The WalkState enum controls parallel traversal: Continue proceeds normally, Quit signals all threads to stop. SeqCst ordering provides the strongest memory ordering guarantees, ensuring visibility across all threads.


Section 6: File Listing Modes

/// Single-threaded file listing
fn files(args: &HiArgs) -> anyhow::Result<bool> {
    let haystack_builder = args.haystack_builder();
    let unsorted = args
        .walk_builder()?
        .build()
        .filter_map(|result| haystack_builder.build_from_result(result));
    let haystacks = args.sort(unsorted);

    let mut matched = false;
    let mut path_printer = args.path_printer_builder().build(args.stdout());

    for haystack in haystacks {
        matched = true;
        if args.quit_after_match() {
            break;
        }
        if let Err(err) = path_printer.write(haystack.path()) {
            if err.kind() == std::io::ErrorKind::BrokenPipe {
                break;
            }
            return Err(err.into());
        }
    }
    Ok(matched)
}

/// Multi-threaded file listing with channel-based output
fn files_parallel(args: &HiArgs) -> anyhow::Result<bool> {
    use std::{
        sync::{atomic::{AtomicBool, Ordering}, mpsc},
        thread,
    };

    let haystack_builder = args.haystack_builder();
    let mut path_printer = args.path_printer_builder().build(args.stdout());
    let matched = AtomicBool::new(false);

    // Channel for sending paths from workers to printer thread
    let (tx, rx) = mpsc::channel::<crate::haystack::Haystack>();

    // Single printing thread prevents write tearing
    let print_thread = thread::spawn(move || -> std::io::Result<()> {
        for haystack in rx.iter() {
            path_printer.write(haystack.path())?;
        }
        Ok(())
    });

    args.walk_builder()?.build_parallel().run(|| {
        let haystack_builder = &haystack_builder;
        let matched = &matched;
        let tx = tx.clone();  // Clone sender for each worker

        Box::new(move |result| {
            let haystack = match haystack_builder.build_from_result(result) {
                Some(haystack) => haystack,
                None => return WalkState::Continue,
            };
            matched.store(true, Ordering::SeqCst);
            if args.quit_after_match() {
                WalkState::Quit
            } else {
                match tx.send(haystack) {
                    Ok(_) => WalkState::Continue,
                    Err(_) => WalkState::Quit,  // Receiver dropped
                }
            }
        })
    });

    drop(tx);  // Close channel, allowing print_thread to finish

    if let Err(err) = print_thread.join().unwrap() {
        if err.kind() != std::io::ErrorKind::BrokenPipe {
            return Err(err.into());
        }
    }
    Ok(matched.load(Ordering::SeqCst))
}

The drop(tx) is critical: it closes the sending end of the channel, allowing the receiver's iter() to terminate. Without this, the print thread would block forever waiting for more messages.
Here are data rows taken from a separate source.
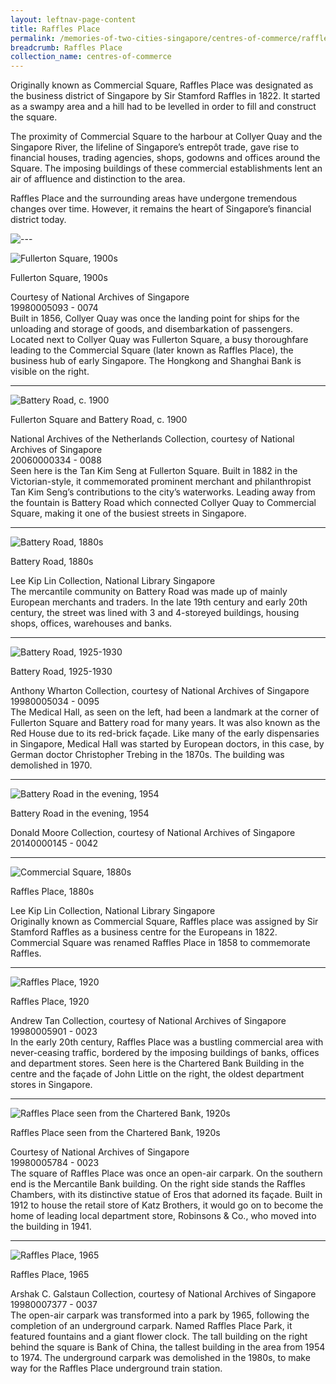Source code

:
 ```yaml
---
layout: leftnav-page-content
title: Raffles Place
permalink: /memories-of-two-cities-singapore/centres-of-commerce/raffles-place/
breadcrumb: Raffles Place
collection_name: centres-of-commerce
---
```

Originally known as Commercial Square, Raffles Place was designated as the business district of Singapore by Sir Stamford Raffles in
1822. It started as a swampy area and a hill had to be levelled in order to fill and construct the square. 

The proximity of Commercial Square to the harbour at Collyer Quay and the Singapore River, the lifeline of Singapore’s entrepôt trade, gave rise to financial houses, trading agencies, shops, godowns and offices around the Square. The imposing buildings of these commercial establishments lent an air of affluence and distinction to the area. 

Raffles Place and the surrounding areas have undergone tremendous changes over time. However, it remains the heart of Singapore’s financial district today.

<p></p>

![---](/images/partition.jpg)

![Fullerton Square, 1900s](/images/centres-of-commerce/Sub1-1-fullerton-square-cr.jpg)
<div class="custom-caption">
<div><p>Fullerton Square, 1900s</p></div>
<div>Courtesy of National Archives of Singapore</div>
<div>19980005093 - 0074</div>
</div>
Built in 1856, Collyer Quay was once the landing point for ships for the unloading and storage of goods, and disembarkation of passengers. Located next to Collyer Quay was Fullerton Square, a busy thoroughfare leading to the Commercial Square (later known as Raffles Place), the business hub of early Singapore. The Hongkong and Shanghai Bank is visible on the right.
<p></p>
<p></p>
<hr>

![Battery Road, c. 1900](/images/centres-of-commerce/Sub1-2-fullerton-square-and-battery-road-rz.jpg)
<div class="custom-caption">
<div><p>Fullerton Square and Battery Road, c. 1900</p></div>
<div>National Archives of the Netherlands Collection, courtesy of National Archives of Singapore</div>
<div>20060000334 - 0088</div>
</div>
Seen here is the Tan Kim Seng at Fullerton Square. Built in 1882 in the Victorian-style, it commemorated prominent merchant and philanthropist Tan Kim Seng’s contributions to the city’s waterworks. Leading away from the fountain is Battery Road which connected Collyer Quay to Commercial Square, making it one of the busiest streets in Singapore. 
<p></p>
<p></p>
<hr>

![Battery Road, 1880s](/images/centres-of-commerce/Sub1-3-battery-road.jpg)
<div class="custom-caption">
<div><p>Battery Road, 1880s</p></div>
<div>Lee Kip Lin Collection, National Library Singapore</div>
</div>
The mercantile community on Battery Road was made up of mainly European merchants and traders.  In the late 19th century and early 20th century, the street was lined with 3 and 4-storeyed buildings, housing shops, offices, warehouses and banks. 
<p></p>
<p></p>
<hr>

![Battery Road, 1925-1930](/images/centres-of-commerce/Sub1-4-battery-road.jpg)
<div class="custom-caption">
<div><p>Battery Road, 1925-1930</p></div>
<div>Anthony Wharton Collection, courtesy of National Archives of Singapore </div>
<div>19980005034 - 0095</div>
</div>
The Medical Hall, as seen on the left, had been a landmark at the corner of Fullerton Square and Battery road for many years. It was also known as the Red House due to its red-brick façade. Like many of the early dispensaries in Singapore, Medical Hall was started by European doctors, in this case, by German doctor Christopher Trebing in the 1870s. The building was demolished in 1970.  
<p></p>
<p></p>
<hr>

![Battery Road in the evening, 1954](/images/centres-of-commerce/Sub1-5-battery-road-in-the-evening.jpg)
<div class="custom-caption">
<div><p>Battery Road in the evening, 1954</p></div>
<div>Donald Moore Collection, courtesy of National Archives of Singapore</div>
<div>20140000145 - 0042</div>
</div> 
<p></p>
<p></p>
<hr>

![Commercial Square, 1880s](/images/centres-of-commerce/Sub1-6-raffles-place.jpg)
<div class="custom-caption">
<div><p>Raffles Place, 1880s</p></div>
<div>Lee Kip Lin Collection, National Library Singapore</div>
</div>
Originally known as Commercial Square, Raffles place was assigned by Sir Stamford Raffles as a business centre for the Europeans in 1822. Commercial Square was renamed Raffles Place in 1858 to commemorate Raffles.
<p></p>
<p></p>
<hr>

![Raffles Place, 1920](/images/centres-of-commerce/Sub1-7-raffles-place.jpg)
<div class="custom-caption">
<div><p>Raffles Place, 1920</p></div>
<div>Andrew Tan Collection, courtesy of National Archives of Singapore</div>
<div>19980005901 - 0023</div>
</div>
In the early 20th century, Raffles Place was a bustling commercial area with never-ceasing traffic, bordered by the imposing buildings of banks, offices and department stores. Seen here is the Chartered Bank Building in the centre and the façade of John Little on the right, the oldest department stores in Singapore.
<p></p>
<p></p>
<hr>

![Raffles Place seen from the Chartered Bank, 1920s](/images/centres-of-commerce/Sub1-8-raffles-place-seen-from-the-chartered-bank-cr.jpg)
<div class="custom-caption">
<div><p>Raffles Place seen from the Chartered Bank, 1920s</p></div>
<div>Courtesy of National Archives of Singapore</div>
<div>19980005784 - 0023</div>
</div>
The square of Raffles Place was once an open-air carpark. On the southern end is the Mercantile Bank building. On the right side stands the Raffles Chambers, with its distinctive statue of Eros that adorned its façade. Built in 1912 to house the retail store of Katz Brothers, it would go on to become the home of leading local department store, Robinsons & Co., who moved into the building in 1941.  
<p></p>
<p></p>
<hr>

![Raffles Place, 1965](/images/centres-of-commerce/Sub1-9-raffles-place-rz.jpg)
<div class="custom-caption">
<div><p>Raffles Place, 1965</p></div>
<div>Arshak C. Galstaun Collection, courtesy of National Archives of Singapore</div>
<div>19980007377 - 0037</div>
</div>
The open-air carpark was transformed into a park by 1965, following the completion of an underground carpark. Named Raffles Place Park, it featured fountains and a giant flower clock. The tall building on the right behind the square is Bank of China, the tallest building in the area from 1954 to 1974. The underground carpark was demolished in the 1980s, to make way for the Raffles Place underground train station.
<p></p>
<p></p>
Section 7: Utility Modes and Statistics

/// The top-level entry point for `--type-list`.
fn types(args: &HiArgs) -> anyhow::Result<ExitCode> {
    let mut count = 0;
    let mut stdout = args.stdout();
    for def in args.types().definitions() {
        count += 1;
        stdout.write_all(def.name().as_bytes())?;
        stdout.write_all(b": ")?;

        let mut first = true;
        for glob in def.globs() {
            if !first {
                stdout.write_all(b", ")?;
            }
            stdout.write_all(glob.as_bytes())?;
            first = false;
        }
        stdout.write_all(b"\n")?;
    }
    // Exit 1 if no types defined, 0 otherwise
    Ok(ExitCode::from(if count == 0 { 1 } else { 0 }))
}

/// Generate shell completions and man pages
fn generate(mode: crate::flags::GenerateMode) -> anyhow::Result<ExitCode> {
    use crate::flags::GenerateMode;

    let output = match mode {
        GenerateMode::Man => flags::generate_man_page(),
        GenerateMode::CompleteBash => flags::generate_complete_bash(),
        GenerateMode::CompleteZsh => flags::generate_complete_zsh(),
        GenerateMode::CompleteFish => flags::generate_complete_fish(),
        GenerateMode::CompletePowerShell => flags::generate_complete_powershell(),
    };
    writeln!(std::io::stdout(), "{}", output.trim_end())?;
    Ok(ExitCode::from(0))
}

/// Print statistics in text or JSON format
fn print_stats<W: Write>(
    mode: SearchMode,
    stats: &grep::printer::Stats,
    started: std::time::Instant,
    mut wtr: W,
) -> std::io::Result<()> {
    let elapsed = std::time::Instant::now().duration_since(started);

    if matches!(mode, SearchMode::JSON) {
        serde_json::to_writer(
            &mut wtr,
            &serde_json::json!({
                "type": "summary",
                "data": {
                    "stats": stats,
                    "elapsed_total": {
                        "secs": elapsed.as_secs(),
                        "nanos": elapsed.subsec_nanos(),
                        "human": format!("{:0.6}s", elapsed.as_secs_f64()),
                    },
                }
            }),
        )?;
        write!(wtr, "\n")
    } else {
        write!(wtr, "
{matches} matches
{lines} matched lines
{searches_with_match} files contained matches
{searches} files searched
{bytes_printed} bytes printed
{bytes_searched} bytes searched
{search_time:0.6} seconds spent searching
{process_time:0.6} seconds total
",
            matches = stats.matches(),
            lines = stats.matched_lines(),
            // ... remaining fields
        )
    }
}

The matches! macro is a concise way to test if a value matches a pattern without binding. The generic W: Write bound allows the same function to write to any destination implementing Write.


Quick Reference

Exit Codes

Code Meaning
0 Matches found (or broken pipe)
1 No matches found
2 Error occurred

Mode Dispatch

Mode Single-Threaded Multi-Threaded
Search search() search_parallel()
Files files() files_parallel()
Types types() N/A
Generate generate() N/A

Thread Synchronization Primitives

// Atomic boolean for simple flags
use std::sync::atomic::{AtomicBool, Ordering};
let flag = AtomicBool::new(false);
flag.store(true, Ordering::SeqCst);
flag.load(Ordering::SeqCst);

// Mutex for complex data requiring exclusive access
use std::sync::Mutex;
let data = Mutex::new(Stats::new());
let mut guard = data.lock().unwrap();
*guard += new_stats;

// Channel for producer-consumer patterns
use std::sync::mpsc;
let (tx, rx) = mpsc::channel();
tx.send(item)?;
for item in rx.iter() { /* ... */ }

WalkState Control Flow

use ignore::WalkState;

// In parallel walk closure:
WalkState::Continue  // Keep processing files
WalkState::Quit      // Signal all threads to stop
WalkState::Skip      // Skip current directory (not used here)